** Description of the task **
Work through the data line by line, gathering every line that has the word "github".

━━ Records for this exercise ━━

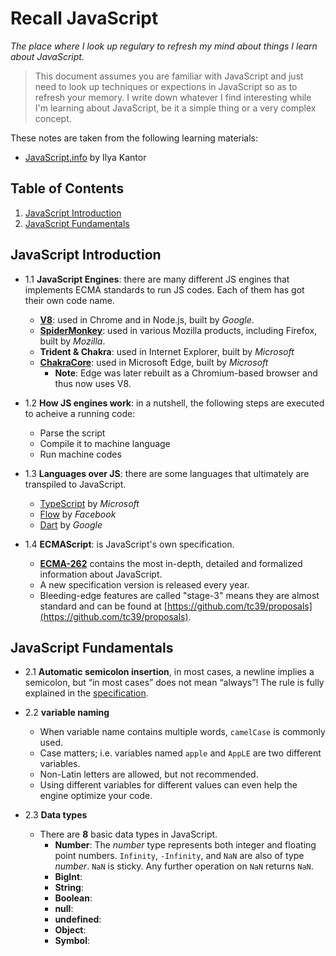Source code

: # Recall JavaScript

*The place where I look up regulary to refresh my mind about things I learn about JavaScript.*

> This document assumes you are familiar with JavaScript and just need to look up techniques or expections in JavaScript so as to refresh your memory. I write down whatever I find interesting while I'm learning about JavaScript, be it a simple thing or a very complex concept.

These notes are taken from the following learning materials:

- [JavaScript.info](https://javascript.info) by Ilya Kantor

## Table of Contents

1. [JavaScript Introduction](#javascript-introduction)
2. [JavaScript Fundamentals](#javascript-fundamentals)

## JavaScript Introduction

- 1.1 **JavaScript Engines**: there are many different JS engines that implements ECMA standards to run JS codes. Each of them has got their own code name.

  - [**V8**](https://v8.dev/): used in Chrome and in Node.js, built by *Google*.
  - [**SpiderMonkey**](https://developer.mozilla.org/en-US/docs/Mozilla/Projects/SpiderMonkey): used in various Mozilla products, including Firefox, built by *Mozilla*.
  - **Trident & Chakra**: used in Internet Explorer, built by *Microsoft*
  - [**ChakraCore**](https://github.com/Microsoft/ChakraCore): used in Microsoft Edge, built by *Microsoft*
    - **Note**: Edge was later rebuilt as a Chromium-based browser and thus now uses V8.

- 1.2 **How JS engines work**: in a nutshell, the following steps are executed to acheive a running code:

  - Parse the script
  - Compile it to machine language
  - Run machine codes

- 1.3 **Languages over JS**: there are some languages that ultimately are transpiled to JavaScript.

  - [TypeScript](https://typescriptlang.org/) by *Microsoft*
  - [Flow](https://flow.org/) by *Facebook*
  - [Dart](https://dart.dev/) by *Google*

- 1.4 **ECMAScript**: is JavaScript's own specification.

  - [**ECMA-262**](https://www.ecma-international.org/publications/standards/Ecma-262.htm) contains the most in-depth, detailed and formalized information about JavaScript.
  - A new specification version is released every year.
  - Bleeding-edge features are called "stage-3" means they are almost standard and can be found at [https://github.com/tc39/proposals](https://github.com/tc39/proposals).


## JavaScript Fundamentals

- 2.1 **Automatic semicolon insertion**, in most cases, a newline implies a semicolon, but “in most cases” does not mean “always”! The rule is fully explained in the [specification](https://tc39.github.io/ecma262/#sec-automatic-semicolon-insertion).

- 2.2 **variable naming**

  - When variable name contains multiple words, `camelCase` is commonly used.
  - Case matters; i.e. variables named `apple` and `AppLE` are two different variables.
  - Non-Latin letters are allowed, but not recommended.
  - Using different variables for different values can even help the engine optimize your code.

- 2.3 **Data types**
  - There are **8** basic data types in JavaScript.
    - **Number**: The *number* type represents both integer and floating point numbers. `Infinity`, `-Infinity`, and `NaN` are also of type *number*. `NaN` is sticky. Any further operation on `NaN` returns `NaN`.
    - **BigInt**:
    - **String**:
    - **Boolean**:
    - **null**:
    - **undefined**:
    - **Object**:
    - **Symbol**:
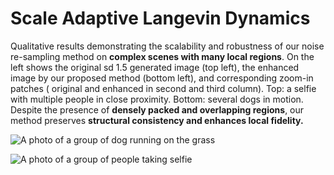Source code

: # Scale Adaptive Langevin Dynamics


Qualitative results demonstrating the scalability and robustness of our noise re-sampling method on **complex scenes with many local regions**. On the left shows the original sd 1.5 generated image (top left), the enhanced image by our proposed method (bottom left), and corresponding zoom-in patches ( original and enhanced in second and third column). Top: a selfie with multiple people in close proximity. Bottom: several dogs in motion. Despite the presence of **densely packed and overlapping regions**, our method preserves **structural consistency and enhances local fidelity.**


![A photo of a group of dog running on the grass](./dogs.png)

![A photo of a group of people taking selfie](./people.png)

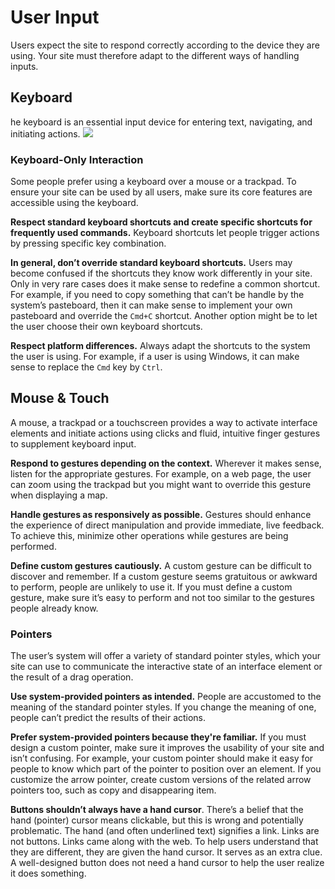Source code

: # User Input
Users expect the site to respond correctly according to the device they are using. Your site must therefore adapt to the different ways of handling inputs.

## Keyboard
he keyboard is an essential input device for entering text, navigating, and initiating actions.
![](https://developer.apple.com/design/human-interface-guidelines/macos/images/keyboard_2x.png)
### Keyboard-Only Interaction
Some people prefer using a keyboard over a mouse or a trackpad. To ensure your site can be used by all users, make sure its core features are accessible using the keyboard.

**Respect standard keyboard shortcuts and create specific shortcuts for frequently used commands.** Keyboard shortcuts let people trigger actions by pressing specific key combination.

**In general, don’t override standard keyboard shortcuts.** Users may become confused if the shortcuts they know work differently in your site. Only in very rare cases does it make sense to redefine a common shortcut. For example, if you need to copy something that can’t be handle by the system’s pasteboard, then it can make sense to implement your own pasteboard and override the `Cmd+C` shortcut. Another option might be to let the user choose their own keyboard shortcuts.

**Respect platform differences.** Always adapt the shortcuts to the system the user is using. For example, if a user is using Windows, it can make sense to replace the `Cmd` key by `Ctrl`.

## Mouse & Touch
A mouse, a trackpad or a touchscreen provides a way to activate interface elements and initiate actions using clicks and fluid, intuitive finger gestures to supplement keyboard input.

**Respond to gestures depending on the context.** Wherever it makes sense, listen for the appropriate gestures. For example, on a web page, the user can zoom using the trackpad but you might want to override this gesture when displaying a map.

**Handle gestures as responsively as possible.** Gestures should enhance the experience of direct manipulation and provide immediate, live feedback. To achieve this, minimize other operations while gestures are being performed.

**Define custom gestures cautiously.** A custom gesture can be difficult to discover and remember. If a custom gesture seems gratuitous or awkward to perform, people are unlikely to use it. If you must define a custom gesture, make sure it’s easy to perform and not too similar to the gestures people already know.

### Pointers
The user’s system will offer a variety of standard pointer styles, which your site can use to communicate the interactive state of an interface element or the result of a drag operation.

**Use system-provided pointers as intended.** People are accustomed to the meaning of the standard pointer styles. If you change the meaning of one, people can’t predict the results of their actions.

**Prefer system-provided pointers because they're familiar.** If you must design a custom pointer, make sure it improves the usability of your site and isn’t confusing. For example, your custom pointer should make it easy for people to know which part of the pointer to position over an element. If you customize the arrow pointer, create custom versions of the related arrow pointers too, such as copy and disappearing item.

**Buttons shouldn’t always have a hand cursor**. There’s a belief that the hand (pointer) cursor means clickable, but this is wrong and potentially problematic. The hand (and often underlined text) signifies a link. Links are not buttons. Links came along with the web. To help users understand that they are different, they are given the hand cursor. It serves as an extra clue. A well-designed button does not need a hand cursor to help the user realize it does something.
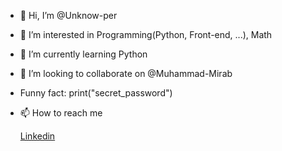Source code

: - 👋 Hi, I’m @Unknow-per 
- 👀 I’m interested in Programming(Python, Front-end, ...), Math
- 🌱 I’m currently learning Python
- 💞️ I’m looking to collaborate on @Muhammad-Mirab
- Funny fact: print("secret_password")
- 📫 How to reach me

  <a href="https://www.linkedin.com/in/farbod-parkhooi"> Linkedin </a>
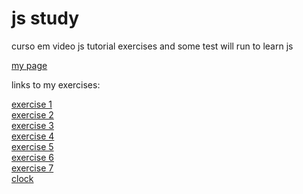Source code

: # js study
 curso em video js tutorial exercises and some test  will run to learn js

<a href='https://kaaffee.github.io/exercicios/'>my page</a>
<p>links to my exercises:</p>
<a href='https://kaaffee.github.io/exercicios/codigos/ex001'>exercise 1</a><br />
<a href='https://kaaffee.github.io/exercicios/codigos/ex002'>exercise 2</a><br />
<a href='https://kaaffee.github.io/exercicios/codigos/ex003'>exercise 3</a><br />
<a href='https://kaaffee.github.io/exercicios/codigos/ex004'>exercise 4</a><br />
<a href='https://kaaffee.github.io/exercicios/codigos/ex005'>exercise 5</a><br />
<a href='https://kaaffee.github.io/exercicios/codigos/ex006'>exercise 6</a><br />
<a href='https://kaaffee.github.io/exercicios/codigos/ex007'>exercise 7</a><br />
<a href='https://kaaffee.github.io/exercicios/codigos/relogio'>clock</a>
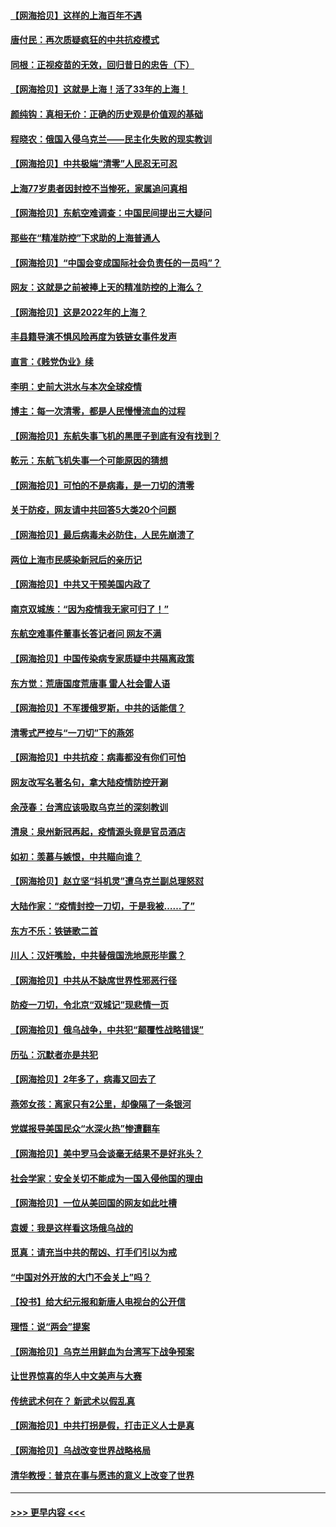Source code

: #### [【网海拾贝】这样的上海百年不遇](../pages/nsc993/n13692603.md?t=04040153) 
#### [唐付民：再次质疑疯狂的中共抗疫模式](../pages/nsc993/n13691971.md?t=04040153) 
#### [同根：正视疫苗的无效，回归昔日的忠告（下）](../pages/nsc993/n13688756.md?t=04040153) 
#### [【网海拾贝】这就是上海！活了33年的上海！](../pages/nsc993/n13688654.md?t=04040153) 
#### [颜纯钩：真相无价：正确的历史观是价值观的基础](../pages/nsc993/n13688555.md?t=04040153) 
#### [程晓农：俄国入侵乌克兰——民主化失败的现实教训](../pages/nsc993/n13686006.md?t=04040153) 
#### [【网海拾贝】中共极端“清零”人民忍无可忍](../pages/nsc993/n13685914.md?t=04040153) 
#### [上海77岁患者因封控不当惨死，家属追问真相](../pages/nsc993/n13685891.md?t=04040153) 
#### [【网海拾贝】东航空难调查：中国民间提出三大疑问](../pages/nsc993/n13683137.md?t=04040153) 
#### [那些在“精准防控”下求助的上海普通人](../pages/nsc993/n13683088.md?t=04040153) 
#### [【网海拾贝】“中国会变成国际社会负责任的一员吗”？](../pages/nsc993/n13680707.md?t=04040153) 
#### [网友：这就是之前被捧上天的精准防控的上海么？](../pages/nsc993/n13680287.md?t=04040153) 
#### [【网海拾贝】这是2022年的上海？](../pages/nsc993/n13678253.md?t=04040153) 
#### [丰县籍导演不惧风险再度为铁链女事件发声](../pages/nsc993/n13678215.md?t=04040153) 
#### [直言：《贱党伪业》续](../pages/nsc993/n13678056.md?t=04040153) 
#### [李明：史前大洪水与本次全球疫情](../pages/nsc993/n13677332.md?t=04040153) 
#### [博主：每一次清零，都是人民慢慢流血的过程](../pages/nsc993/n13676078.md?t=04040153) 
#### [【网海拾贝】东航失事飞机的黑匣子到底有没有找到？](../pages/nsc993/n13676034.md?t=04040153) 
#### [乾元：东航飞机失事一个可能原因的猜想](../pages/nsc993/n13675834.md?t=04040153) 
#### [【网海拾贝】可怕的不是病毒，是一刀切的清零](../pages/nsc993/n13674403.md?t=04040153) 
#### [关于防疫，网友请中共回答5大类20个问题](../pages/nsc993/n13674318.md?t=04040153) 
#### [【网海拾贝】最后病毒未必防住，人民先崩溃了](../pages/nsc993/n13672307.md?t=04040153) 
#### [两位上海市民感染新冠后的亲历记](../pages/nsc993/n13672217.md?t=04040153) 
#### [【网海拾贝】中共又干预美国内政了](../pages/nsc993/n13669564.md?t=04040153) 
#### [南京双城族：“因为疫情我无家可归了！”](../pages/nsc993/n13669511.md?t=04040153) 
#### [东航空难事件董事长答记者问 网友不满](../pages/nsc993/n13669436.md?t=04040153) 
#### [【网海拾贝】中国传染病专家质疑中共隔离政策](../pages/nsc993/n13667190.md?t=04040153) 
#### [东方觉：荒唐国度荒唐事 雷人社会雷人语](../pages/nsc993/n13666926.md?t=04040153) 
#### [【网海拾贝】不军援俄罗斯，中共的话能信？](../pages/nsc993/n13664594.md?t=04040153) 
#### [清零式严控与“一刀切”下的燕郊](../pages/nsc993/n13664450.md?t=04040153) 
#### [【网海拾贝】中共抗疫：病毒都没有你们可怕](../pages/nsc993/n13662063.md?t=04040153) 
#### [网友改写名著名句，拿大陆疫情防控开涮](../pages/nsc993/n13661999.md?t=04040153) 
#### [余茂春：台湾应该吸取乌克兰的深刻教训](../pages/nsc993/n13661829.md?t=04040153) 
#### [清泉：泉州新冠再起，疫情源头竟是官员酒店](../pages/nsc993/n13660898.md?t=04040153) 
#### [如初：羡慕与嫉恨，中共瞄向谁？](../pages/nsc993/n13660773.md?t=04040153) 
#### [【网海拾贝】赵立坚“抖机灵”遭乌克兰副总理怒怼](../pages/nsc993/n13659660.md?t=04040153) 
#### [大陆作家：“疫情封控一刀切，于是我被……了”](../pages/nsc993/n13659323.md?t=04040153) 
#### [东方不乐：铁链歌二首](../pages/nsc993/n13659123.md?t=04040153) 
#### [川人：汉奸嘴脸，中共替俄国洗地原形毕露？](../pages/nsc993/n13657995.md?t=04040153) 
#### [【网海拾贝】中共从不缺席世界性邪恶行径](../pages/nsc993/n13657799.md?t=04040153) 
#### [防疫一刀切，令北京“双城记”现悲情一页](../pages/nsc993/n13657746.md?t=04040153) 
#### [【网海拾贝】俄乌战争，中共犯“颠覆性战略错误”](../pages/nsc993/n13655760.md?t=04040153) 
#### [历弘：沉默者亦是共犯](../pages/nsc993/n13652799.md?t=04040153) 
#### [【网海拾贝】2年多了，病毒又回去了](../pages/nsc993/n13652629.md?t=04040153) 
#### [燕郊女孩：离家只有2公里，却像隔了一条银河](../pages/nsc993/n13652450.md?t=04040153) 
#### [党媒报导美国民众“水深火热”惨遭翻车](../pages/nsc993/n13649966.md?t=04040153) 
#### [【网海拾贝】美中罗马会谈毫无结果不是好兆头？](../pages/nsc993/n13649860.md?t=04040153) 
#### [社会学家：安全关切不能成为一国入侵他国的理由](../pages/nsc993/n13649744.md?t=04040153) 
#### [【网海拾贝】一位从美回国的网友如此吐槽](../pages/nsc993/n13647381.md?t=04040153) 
#### [袁媛：我是这样看这场俄乌战的](../pages/nsc993/n13644892.md?t=04040153) 
#### [觅真：请充当中共的帮凶、打手们引以为戒](../pages/nsc993/n13644228.md?t=04040153) 
#### [“中国对外开放的大门不会关上”吗？](../pages/nsc993/n13644191.md?t=04040153) 
#### [【投书】给大纪元报和新唐人电视台的公开信](../pages/nsc993/n13644124.md?t=04040153) 
#### [理悟：说“两会”提案](../pages/nsc993/n13643927.md?t=04040153) 
#### [【网海拾贝】乌克兰用鲜血为台湾写下战争预案](../pages/nsc993/n13643578.md?t=04040153) 
#### [让世界惊喜的华人中文美声与大赛](../pages/nsc993/n13641647.md?t=04040153) 
#### [传统武术何在？ 新武术以假乱真](../pages/nsc993/n13641615.md?t=04040153) 
#### [【网海拾贝】中共打拐是假，打击正义人士是真](../pages/nsc993/n13641238.md?t=04040153) 
#### [【网海拾贝】乌战改变世界战略格局](../pages/nsc993/n13639171.md?t=04040153) 
#### [清华教授：普京在事与愿违的意义上改变了世界](../pages/nsc993/n13639019.md?t=04040153) 

----
#### [ >>> 更早内容 <<< ](../indexes/nsc993-earlier.md)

━━━

** Response for this exercise **
  - [**ChakraCore**](https://github.com/Microsoft/ChakraCore): used in Microsoft Edge, built by *Microsoft*
  - Bleeding-edge features are called "stage-3" means they are almost standard and can be found at [https://github.com/tc39/proposals](https://github.com/tc39/proposals).
- 2.1 **Automatic semicolon insertion**, in most cases, a newline implies a semicolon, but “in most cases” does not mean “always”! The rule is fully explained in the [specification](https://tc39.github.io/ecma262/#sec-automatic-semicolon-insertion).
<a href='https://kaaffee.github.io/exercicios/'>my page</a>
<a href='https://kaaffee.github.io/exercicios/codigos/ex001'>exercise 1</a><br />
<a href='https://kaaffee.github.io/exercicios/codigos/ex002'>exercise 2</a><br />
<a href='https://kaaffee.github.io/exercicios/codigos/ex003'>exercise 3</a><br />
<a href='https://kaaffee.github.io/exercicios/codigos/ex004'>exercise 4</a><br />
<a href='https://kaaffee.github.io/exercicios/codigos/ex005'>exercise 5</a><br />
<a href='https://kaaffee.github.io/exercicios/codigos/ex006'>exercise 6</a><br />
<a href='https://kaaffee.github.io/exercicios/codigos/ex007'>exercise 7</a><br />
<a href='https://kaaffee.github.io/exercicios/codigos/relogio'>clock</a>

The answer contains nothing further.